Exercise objective:
Could you please return each line of the data that has the word "error"?

Data for this task:
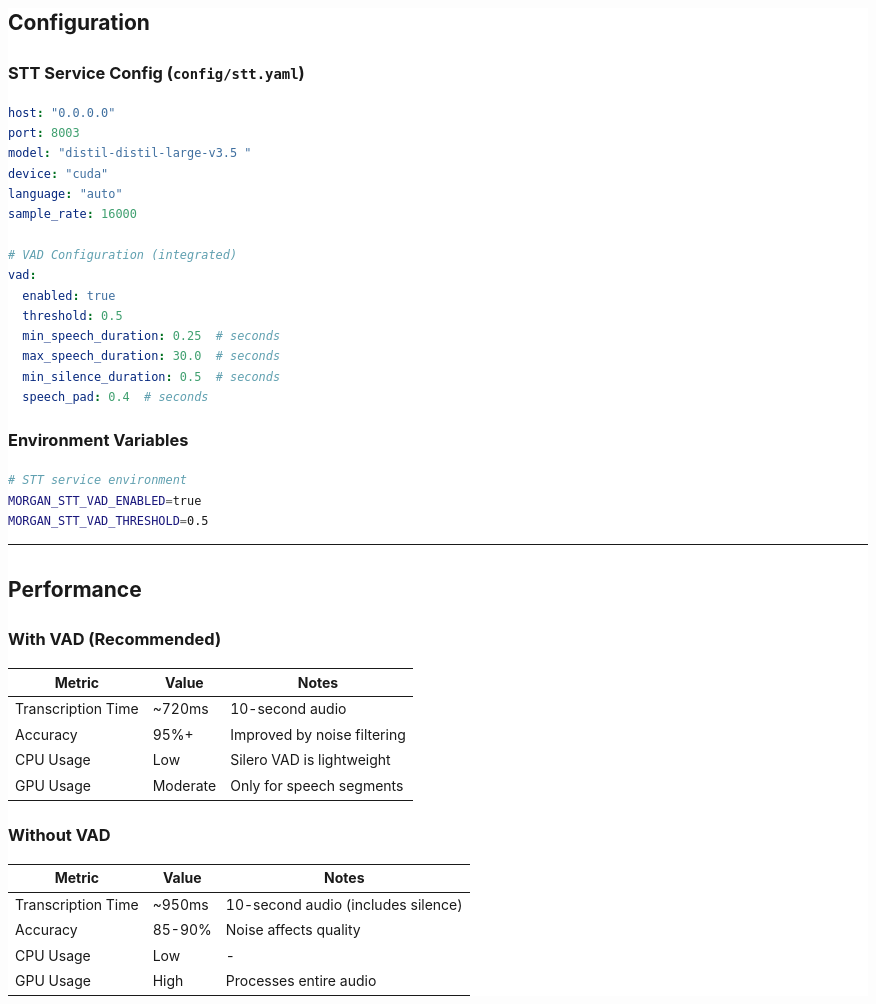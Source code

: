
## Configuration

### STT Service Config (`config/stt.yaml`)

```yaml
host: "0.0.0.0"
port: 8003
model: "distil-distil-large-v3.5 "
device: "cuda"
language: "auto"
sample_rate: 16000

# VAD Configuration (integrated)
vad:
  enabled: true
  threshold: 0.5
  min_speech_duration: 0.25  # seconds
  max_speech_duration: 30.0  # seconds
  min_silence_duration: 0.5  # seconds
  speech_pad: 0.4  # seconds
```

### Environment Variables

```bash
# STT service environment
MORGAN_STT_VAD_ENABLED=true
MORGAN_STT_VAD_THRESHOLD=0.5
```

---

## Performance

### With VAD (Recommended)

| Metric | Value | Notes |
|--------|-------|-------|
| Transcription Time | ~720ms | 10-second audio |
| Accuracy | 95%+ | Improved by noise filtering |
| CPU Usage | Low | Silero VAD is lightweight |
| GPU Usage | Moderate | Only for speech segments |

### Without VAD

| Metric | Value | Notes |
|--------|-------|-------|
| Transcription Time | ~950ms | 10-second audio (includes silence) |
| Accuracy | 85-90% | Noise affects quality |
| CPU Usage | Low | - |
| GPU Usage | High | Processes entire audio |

* * *

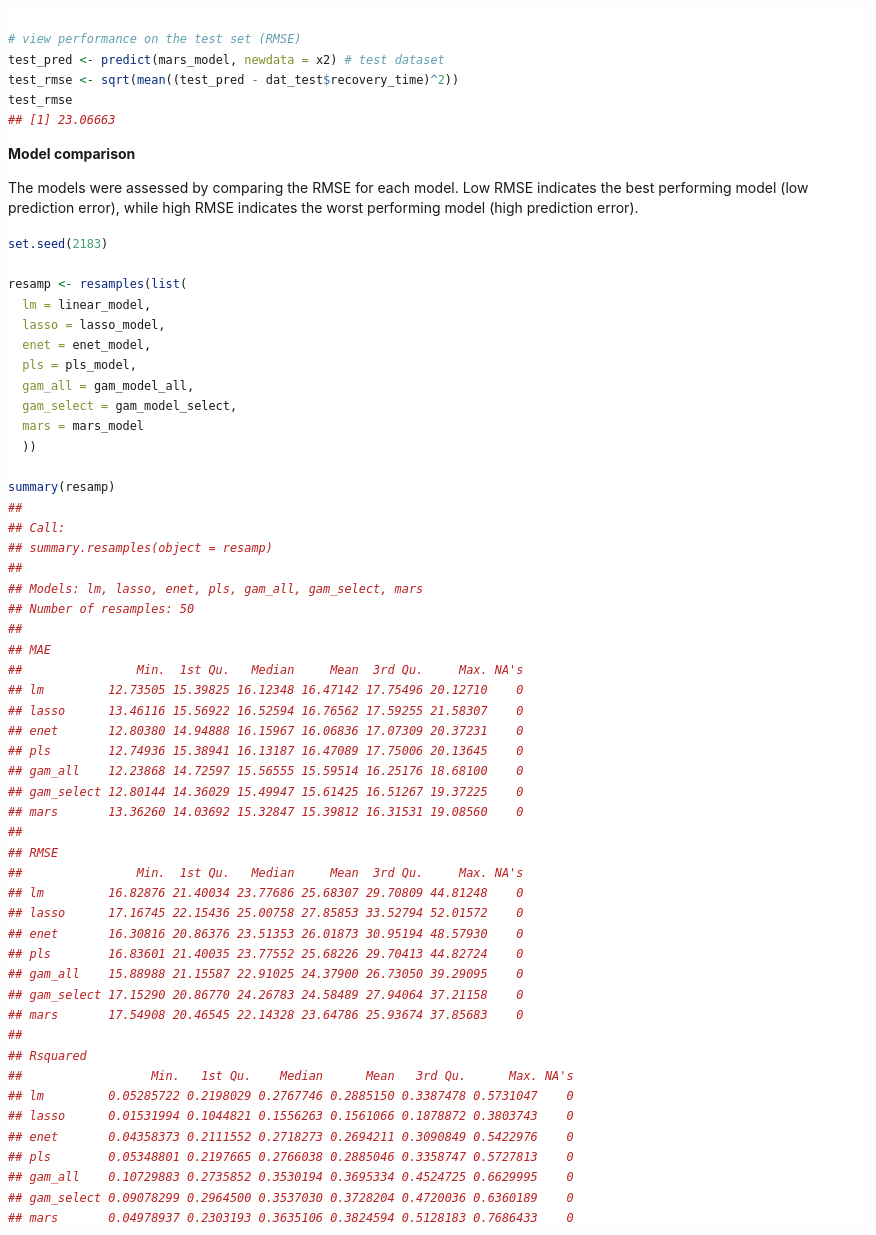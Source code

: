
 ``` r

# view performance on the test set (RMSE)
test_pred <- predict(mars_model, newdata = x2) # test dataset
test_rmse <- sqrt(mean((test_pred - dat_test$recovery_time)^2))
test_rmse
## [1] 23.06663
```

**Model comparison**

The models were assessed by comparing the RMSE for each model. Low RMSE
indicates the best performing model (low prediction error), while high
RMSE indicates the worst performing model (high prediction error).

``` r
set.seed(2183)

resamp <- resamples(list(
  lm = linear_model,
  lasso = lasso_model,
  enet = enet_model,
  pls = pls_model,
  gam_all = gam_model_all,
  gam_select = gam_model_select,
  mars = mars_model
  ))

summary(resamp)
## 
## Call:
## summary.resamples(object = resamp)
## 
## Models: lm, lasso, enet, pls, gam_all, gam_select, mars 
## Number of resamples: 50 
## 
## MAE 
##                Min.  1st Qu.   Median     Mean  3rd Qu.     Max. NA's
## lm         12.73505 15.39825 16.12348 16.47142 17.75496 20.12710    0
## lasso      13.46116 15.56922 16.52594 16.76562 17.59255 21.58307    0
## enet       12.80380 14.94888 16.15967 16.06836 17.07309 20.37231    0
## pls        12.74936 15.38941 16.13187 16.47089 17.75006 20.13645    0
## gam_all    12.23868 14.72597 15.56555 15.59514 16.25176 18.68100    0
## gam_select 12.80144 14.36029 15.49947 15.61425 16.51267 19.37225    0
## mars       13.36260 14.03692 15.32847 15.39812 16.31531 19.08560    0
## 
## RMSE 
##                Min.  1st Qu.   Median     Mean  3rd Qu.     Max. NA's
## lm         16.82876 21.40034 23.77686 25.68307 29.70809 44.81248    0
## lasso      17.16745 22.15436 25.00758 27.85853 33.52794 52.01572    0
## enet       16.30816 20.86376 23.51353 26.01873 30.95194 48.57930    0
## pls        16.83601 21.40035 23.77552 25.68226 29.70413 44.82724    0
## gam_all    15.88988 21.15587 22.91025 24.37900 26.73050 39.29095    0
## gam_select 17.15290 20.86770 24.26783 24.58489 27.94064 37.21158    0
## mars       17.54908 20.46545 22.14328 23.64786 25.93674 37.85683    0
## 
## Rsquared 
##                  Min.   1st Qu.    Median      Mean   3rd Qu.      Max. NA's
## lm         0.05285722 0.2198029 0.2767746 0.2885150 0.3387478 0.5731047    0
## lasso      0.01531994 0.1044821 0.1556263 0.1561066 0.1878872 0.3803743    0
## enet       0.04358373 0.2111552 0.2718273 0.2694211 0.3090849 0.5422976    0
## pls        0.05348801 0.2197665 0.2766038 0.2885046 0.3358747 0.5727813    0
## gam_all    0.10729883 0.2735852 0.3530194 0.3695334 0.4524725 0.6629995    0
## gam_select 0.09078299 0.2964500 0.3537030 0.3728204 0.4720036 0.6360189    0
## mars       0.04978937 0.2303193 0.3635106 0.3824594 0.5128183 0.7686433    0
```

---

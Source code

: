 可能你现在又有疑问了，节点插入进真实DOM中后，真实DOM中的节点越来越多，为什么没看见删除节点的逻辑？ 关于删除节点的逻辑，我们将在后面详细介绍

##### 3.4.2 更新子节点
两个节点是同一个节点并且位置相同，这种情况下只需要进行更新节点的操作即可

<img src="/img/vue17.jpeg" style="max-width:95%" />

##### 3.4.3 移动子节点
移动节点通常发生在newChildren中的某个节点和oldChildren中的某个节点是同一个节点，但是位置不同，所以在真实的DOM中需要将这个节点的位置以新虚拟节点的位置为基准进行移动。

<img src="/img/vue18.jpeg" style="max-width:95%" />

Task answer:
indicates the best performing model (low prediction error), while high
RMSE indicates the worst performing model (high prediction error).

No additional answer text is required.